The New York Times today has an interesting postcard of a story about DISH, Texas, the small Denton County community that changed its name to DISH either years ago in exchange for some free satellite service. Thing is, people might want to switch the name back to Clark when the deal expires in 2015.
But the renaming of Dish — its official name became DISH, to match the company’s all-caps style — did not turn the town into a household name, like Truth or Consequences, N.M., which named itself after the radio quiz show in 1950. Some residents have wondered how they have benefited from the 10-year arrangement.

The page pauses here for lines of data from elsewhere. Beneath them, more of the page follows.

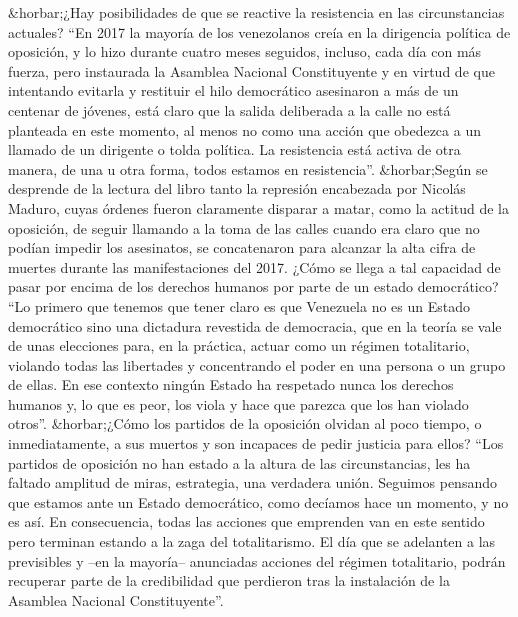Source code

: \documentclass{article}%
\begin{document}
\newline%
%
\&horbar;¿Hay posibilidades de que se reactive la resistencia en las circunstancias actuales?%
\newline%
%
“En 2017 la mayoría de los venezolanos creía en la dirigencia política de oposición, y lo hizo durante cuatro meses seguidos, incluso, cada día con más fuerza, pero instaurada la Asamblea Nacional Constituyente y en virtud de que intentando evitarla y restituir el hilo democrático asesinaron a más de un centenar de jóvenes, está claro que la salida deliberada a la calle no está planteada en este momento, al menos no como una acción que obedezca a un llamado de un dirigente o tolda política. La resistencia está activa de otra manera, de una u otra forma, todos estamos en resistencia”.%
\newline%
%
\&horbar;Según se desprende de la lectura del libro tanto la represión encabezada por Nicolás Maduro, cuyas órdenes fueron claramente disparar a matar, como la actitud de la oposición, de seguir llamando a la toma de las calles cuando era claro que no podían impedir los asesinatos, se concatenaron para alcanzar la alta cifra de muertes durante las manifestaciones del 2017. ¿Cómo se llega a tal capacidad de pasar por encima de los derechos humanos por parte de un estado democrático?%
\newline%
%
“Lo primero que tenemos que tener claro es que Venezuela no es un Estado democrático sino una dictadura revestida de democracia, que en la teoría se vale de unas elecciones para, en la práctica, actuar como un régimen totalitario, violando todas las libertades y concentrando el poder en una persona o un grupo de ellas. En ese contexto ningún Estado ha respetado nunca los derechos humanos y, lo que es peor, los viola y hace que parezca que los han violado otros”.%
\newline%
%
\&horbar;¿Cómo los partidos de la oposición olvidan al poco tiempo, o inmediatamente, a sus muertos y son incapaces de pedir justicia para ellos?%
\newline%
%
“Los partidos de oposición no han estado a la altura de las circunstancias, les ha faltado amplitud de miras, estrategia, una verdadera unión. Seguimos pensando que estamos ante un Estado democrático, como decíamos hace un momento, y no es así. En consecuencia, todas las acciones que emprenden van en este sentido pero terminan estando a la zaga del totalitarismo. El día que se adelanten a las previsibles y –en la mayoría– anunciadas acciones del régimen totalitario, podrán recuperar parte de la credibilidad que perdieron tras la instalación de la Asamblea Nacional Constituyente”.%
\end{document}

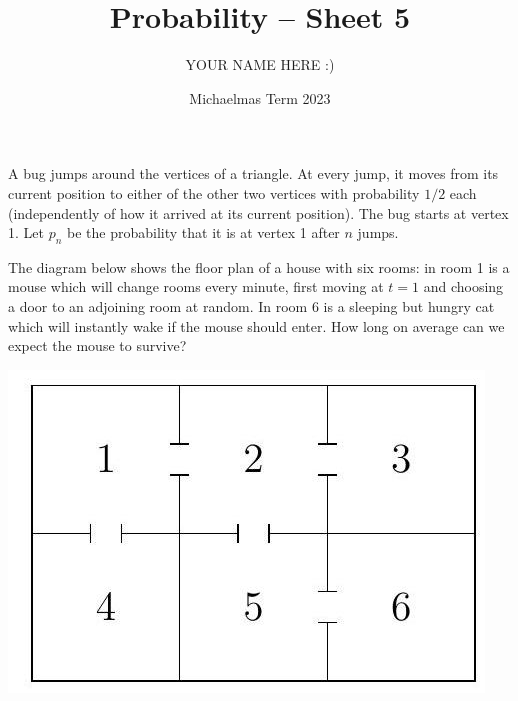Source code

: \documentclass[answers]{exam}
\title{Probability -- Sheet 5}
\author{YOUR NAME HERE :)}
\date{Michaelmas Term 2023}
\begin{document}
\maketitle
\begin{questions}

\question%
A bug jumps around the vertices of a triangle. At every jump, it moves from its current position to either of the other two vertices with probability $1 / 2$ each (independently of how it arrived at its current position). The bug starts at vertex 1. Let $p_{n}$ be the probability that it is at vertex 1 after $n$ jumps.



\question%
The diagram below shows the floor plan of a house with six rooms: in room 1 is a mouse which will change rooms every minute, first moving at $t=1$ and choosing a door to an adjoining room at random. In room 6 is a sleeping but hungry cat which will instantly wake if the mouse should enter. How long on average can we expect the mouse to survive?
\begin{center}\includegraphics[scale=0.3]{sheet 5 diagram}\end{center}%




\end{questions}
\end{document}

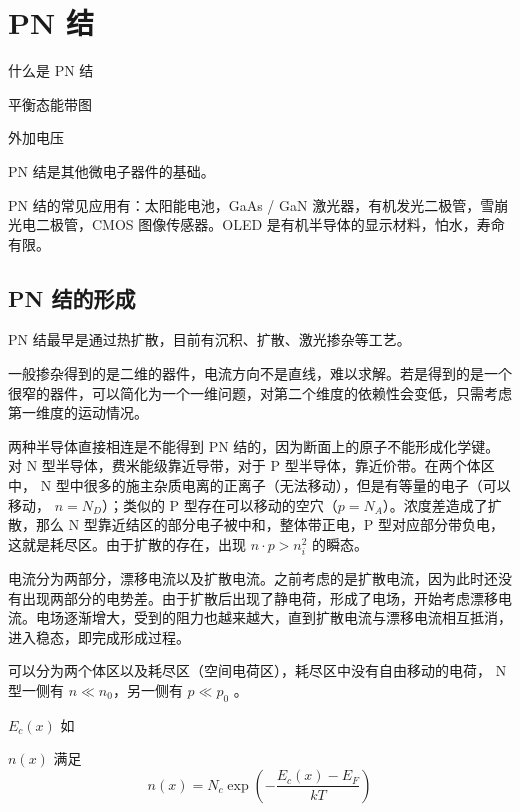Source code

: \documentclass[cn,11pt,chinese,black,simple]{../elegantbook}
\begin{document}
\fi 
\def\chapname{01pnjunction}

\chapter{PN 结}

\begin{introduction}
    \item 什么是 PN 结
    \item 平衡态能带图
    \item 外加电压
\end{introduction}

PN 结是其他微电子器件的基础。

PN 结的常见应用有：太阳能电池，GaAs / GaN 激光器，有机发光二极管，雪崩光电二极管，CMOS 图像传感器。OLED 是有机半导体的显示材料，怕水，寿命有限。

\section{PN 结的形成}

PN 结最早是通过热扩散，目前有沉积、扩散、激光掺杂等工艺。

一般掺杂得到的是二维的器件，电流方向不是直线，难以求解。若是得到的是一个很窄的器件，可以简化为一个一维问题，对第二个维度的依赖性会变低，只需考虑第一维度的运动情况。

两种半导体直接相连是不能得到 PN 结的，因为断面上的原子不能形成化学键。对 N 型半导体，费米能级靠近导带，对于 P 型半导体，靠近价带。在两个体区中， N 型中很多的施主杂质电离的正离子（无法移动），但是有等量的电子（可以移动， \(n = N_D\)）；类似的 P 型存在可以移动的空穴（\(p = N_A\)）。浓度差造成了扩散，那么 N 型靠近结区的部分电子被中和，整体带正电，P 型对应部分带负电，这就是耗尽区。由于扩散的存在，出现 \(n \cdot p > n_i^2\) 的瞬态。

电流分为两部分，漂移电流以及扩散电流。之前考虑的是扩散电流，因为此时还没有出现两部分的电势差。由于扩散后出现了静电荷，形成了电场，开始考虑漂移电流。电场逐渐增大，受到的阻力也越来越大，直到扩散电流与漂移电流相互抵消，进入稳态，即完成形成过程。

可以分为两个体区以及耗尽区（空间电荷区），耗尽区中没有自由移动的电荷， N 型一侧有 \(n \ll n_0\)，另一侧有 \(p \ll p_0\) 。

\(E_c(x)\) 如


\(n(x)\) 满足 \[n(x) = N_c \exp(-\frac{E_c(x)-E_F}{k T})\] 
\end{document}
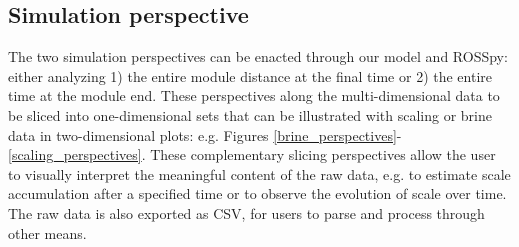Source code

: \documentclass[journal=ACSES&TWater,manuscript=article]{achemso}
\begin{document}
\subsection{Simulation perspective}
The two simulation perspectives can be enacted through our model and ROSSpy: either analyzing 1) the entire module distance at the final time or 2) the entire time at the module end. These perspectives along the multi-dimensional data to be sliced into one-dimensional sets that can be illustrated with scaling or brine data in two-dimensional plots: e.g. Figures \ref{brine_perspectives}-\ref{scaling_perspectives}. These complementary slicing perspectives allow the user to visually interpret the meaningful content of the raw data, e.g. to estimate scale accumulation after a specified time \cite{Chai2007UltrasoundModules} or to observe the evolution of scale over time. The raw data is also exported as CSV, for users to parse and process through other means.
\end{document}
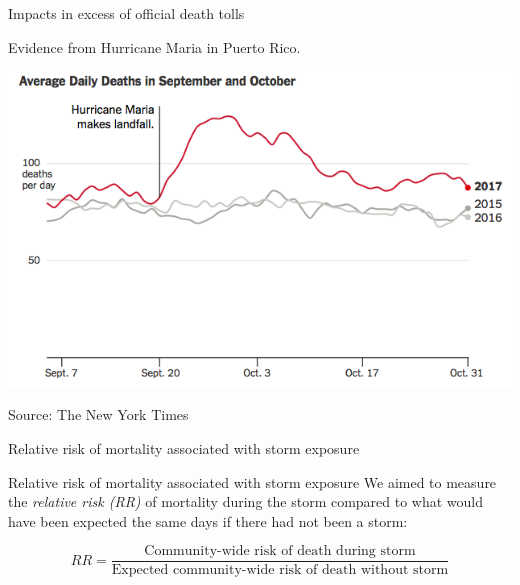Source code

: \documentclass[ignorenonframetext,]{beamer}
\begin{document}
\begin{frame}{Impacts in excess of official death tolls}

Evidence from Hurricane Maria in Puerto Rico.

\includegraphics[width=\textwidth]{figures/maria_timeseries}

\footnotesize Source: The New York Times

\end{frame}

\begin{frame}{Relative risk of mortality associated with storm exposure}

\begin{block}{Relative risk of mortality associated with storm exposure}
We aimed to measure the \textit{relative risk (RR)} of mortality during the storm compared to what would have been expected the same days if there had not been a storm:

\begin{equation*}
RR = \frac{\text{Community-wide risk of death during storm}}{\text{Expected community-wide risk of death without storm}}
\end{equation*}

\end{block}

\end{frame}
\end{document}
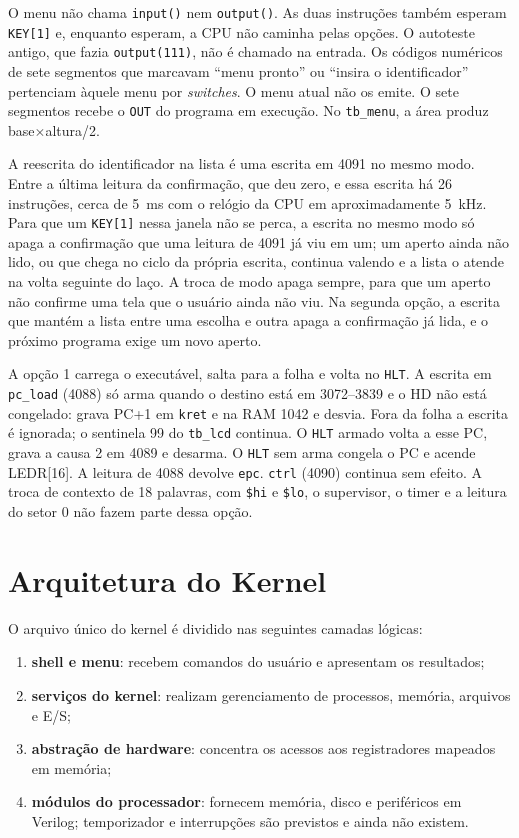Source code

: \documentclass[
    12pt,
    openright,
    a4paper,
    english,
    brazilian
]{abntex2}
\begin{document}
O menu não chama \texttt{input()} nem \texttt{output()}. As duas instruções também esperam \texttt{KEY[1]} e, enquanto esperam, a CPU não caminha pelas opções. O autoteste antigo, que fazia \texttt{output(111)}, não é chamado na entrada. Os códigos numéricos de sete segmentos que marcavam ``menu pronto'' ou ``insira o identificador'' pertenciam àquele menu por \emph{switches}. O menu atual não os emite. O sete segmentos recebe o \texttt{OUT} do programa em execução. No \texttt{tb\_menu}, a área produz base$\times$altura/2.

A reescrita do identificador na lista é uma escrita em 4091 no mesmo modo. Entre a última leitura da confirmação, que deu zero, e essa escrita há 26 instruções, cerca de 5~ms com o relógio da CPU em aproximadamente 5~kHz. Para que um \texttt{KEY[1]} nessa janela não se perca, a escrita no mesmo modo só apaga a confirmação que uma leitura de 4091 já viu em um; um aperto ainda não lido, ou que chega no ciclo da própria escrita, continua valendo e a lista o atende na volta seguinte do laço. A troca de modo apaga sempre, para que um aperto não confirme uma tela que o usuário ainda não viu. Na segunda opção, a escrita que mantém a lista entre uma escolha e outra apaga a confirmação já lida, e o próximo programa exige um novo aperto.

A opção 1 carrega o executável, salta para a folha e volta no \texttt{HLT}. A escrita em \texttt{pc\_load} (4088) só arma quando o destino está em 3072--3839 e o HD não está congelado: grava PC+1 em \texttt{kret} e na RAM 1042 e desvia. Fora da folha a escrita é ignorada; o sentinela 99 do \texttt{tb\_lcd} continua. O \texttt{HLT} armado volta a esse PC, grava a causa 2 em 4089 e desarma. O \texttt{HLT} sem arma congela o PC e acende LEDR[16]. A leitura de 4088 devolve \texttt{epc}. \texttt{ctrl} (4090) continua sem efeito. A troca de contexto de 18 palavras, com \texttt{\$hi} e \texttt{\$lo}, o supervisor, o timer e a leitura do setor 0 não fazem parte dessa opção.

\section{Arquitetura do Kernel}

O arquivo único do kernel é dividido nas seguintes camadas lógicas:

\begin{enumerate}
    \item \textbf{shell e menu}: recebem comandos do usuário e apresentam os resultados;
    \item \textbf{serviços do kernel}: realizam gerenciamento de processos, memória, arquivos e E/S;
    \item \textbf{abstração de hardware}: concentra os acessos aos registradores mapeados em memória;
    \item \textbf{módulos do processador}: fornecem memória, disco e periféricos em Verilog; temporizador e interrupções são previstos e ainda não existem.
\end{enumerate}
\end{document}
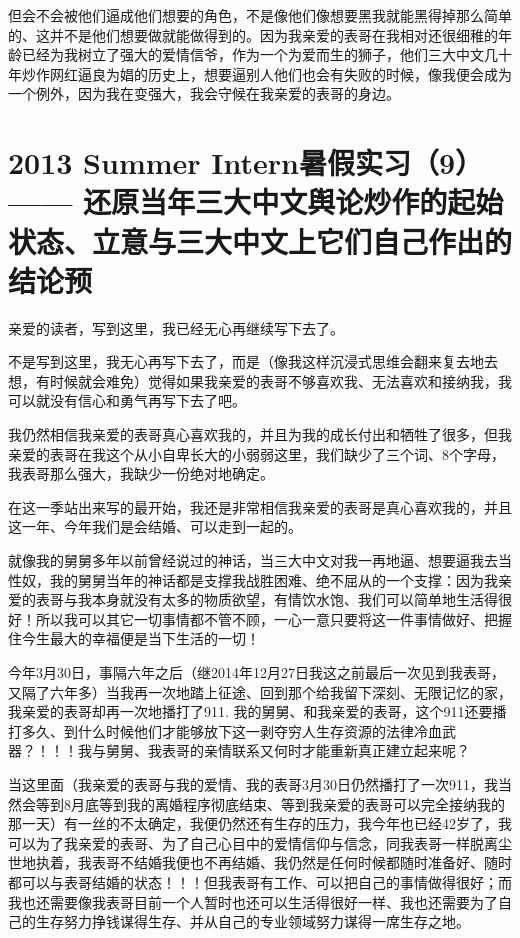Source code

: \documentclass[9pt, b5paper]{article}
\begin{document}
但会不会被他们逼成他们想要的角色，不是像他们像想要黑我就能黑得掉那么简单的、这并不是他们想要做就能做得到的。因为我亲爱的表哥在我相对还很细稚的年龄已经为我树立了强大的爱情信爷，作为一个为爱而生的狮子，他们三大中文几十年炒作网红逼良为娼的历史上，想要逼别人他们也会有失败的时候，像我便会成为一个例外，因为我在变强大，我会守候在我亲爱的表哥的身边。

\section{2013 Summer Intern暑假实习（9）—— 还原当年三大中文舆论炒作的起始状态、立意与三大中文上它们自己作出的结论预}
\label{sec:orgf9db313}

亲爱的读者，写到这里，我已经无心再继续写下去了。

不是写到这里，我无心再写下去了，而是（像我这样沉浸式思维会翻来复去地去想，有时候就会难免）觉得如果我亲爱的表哥不够喜欢我、无法喜欢和接纳我，我可以就没有信心和勇气再写下去了吧。 

我仍然相信我亲爱的表哥真心喜欢我的，并且为我的成长付出和牺牲了很多，但我亲爱的表哥在我这个从小自卑长大的小弱弱这里，我们缺少了三个词、8个字母，我表哥那么强大，我缺少一份绝对地确定。

在这一季站出来写的最开始，我还是非常相信我亲爱的表哥是真心喜欢我的，并且这一年、今年我们是会结婚、可以走到一起的。

就像我的舅舅多年以前曾经说过的神话，当三大中文对我一再地逼、想要逼我去当性奴，我的舅舅当年的神话都是支撑我战胜困难、绝不屈从的一个支撑：因为我亲爱的表哥与我本身就没有太多的物质欲望，有情饮水饱、我们可以简单地生活得很好！所以我可以其它一切事情都不管不顾，一心一意只要将这一件事情做好、把握住今生最大的幸福便是当下生活的一切！

今年3月30日，事隔六年之后（继2014年12月27日我这之前最后一次见到我表哥，又隔了六年多）当我再一次地踏上征途、回到那个给我留下深刻、无限记忆的家，我亲爱的表哥却再一次地播打了911. 我的舅舅、和我亲爱的表哥，这个911还要播打多久、到什么时候他们才能够放下这一剥夺穷人生存资源的法律冷血武器？！！！我与舅舅、我表哥的亲情联系又何时才能重新真正建立起来呢？  


当这里面（我亲爱的表哥与我的爱情、我的表哥3月30日仍然播打了一次911，我当然会等到8月底等到我的离婚程序彻底结束、等到我亲爱的表哥可以完全接纳我的那一天）有一丝的不太确定，我便仍然还有生存的压力，我今年也已经42岁了，我可以为了我亲爱的表哥、为了自己心目中的爱情信仰与信念，同我表哥一样脱离尘世地执着，我表哥不结婚我便也不再结婚、我仍然是任何时候都随时准备好、随时都可以与表哥结婚的状态！！！但我表哥有工作、可以把自己的事情做得很好；而我也还需要像我表哥目前一个人暂时也还可以生活得很好一样、我也还需要为了自己的生存努力挣钱谋得生存、并从自己的专业领域努力谋得一席生存之地。
\end{document}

“It’s not a very publicized item,” said Wester Draper, 34, who is one of the town council’s two members. “You tell people you live in Dish, Texas, and they’re like, ‘Where’s Dish, Texas?’ Initially trying to get the service turned on, if you call them up and tell them you live in Dish and you get free TV, they don’t believe you, the customer service agents.”
Others complained that the signs trumpeting free satellite TV need an asterisk: While basic service is free, residents have to pay for HBO and other premium channels, as well as any additional equipment they might want. Joe Ratliff, 83, said his bill is about $36 per month. Mr. Draper pays $25. Some residents have not bothered to sign up, because they were not interested or were customers of DirecTV.
Some town commissioners have already expressed support for changing the name back to Clark, but one resident has another idea. “I wished Jack Daniel’s would have looked us up,” said Buddy Kinney.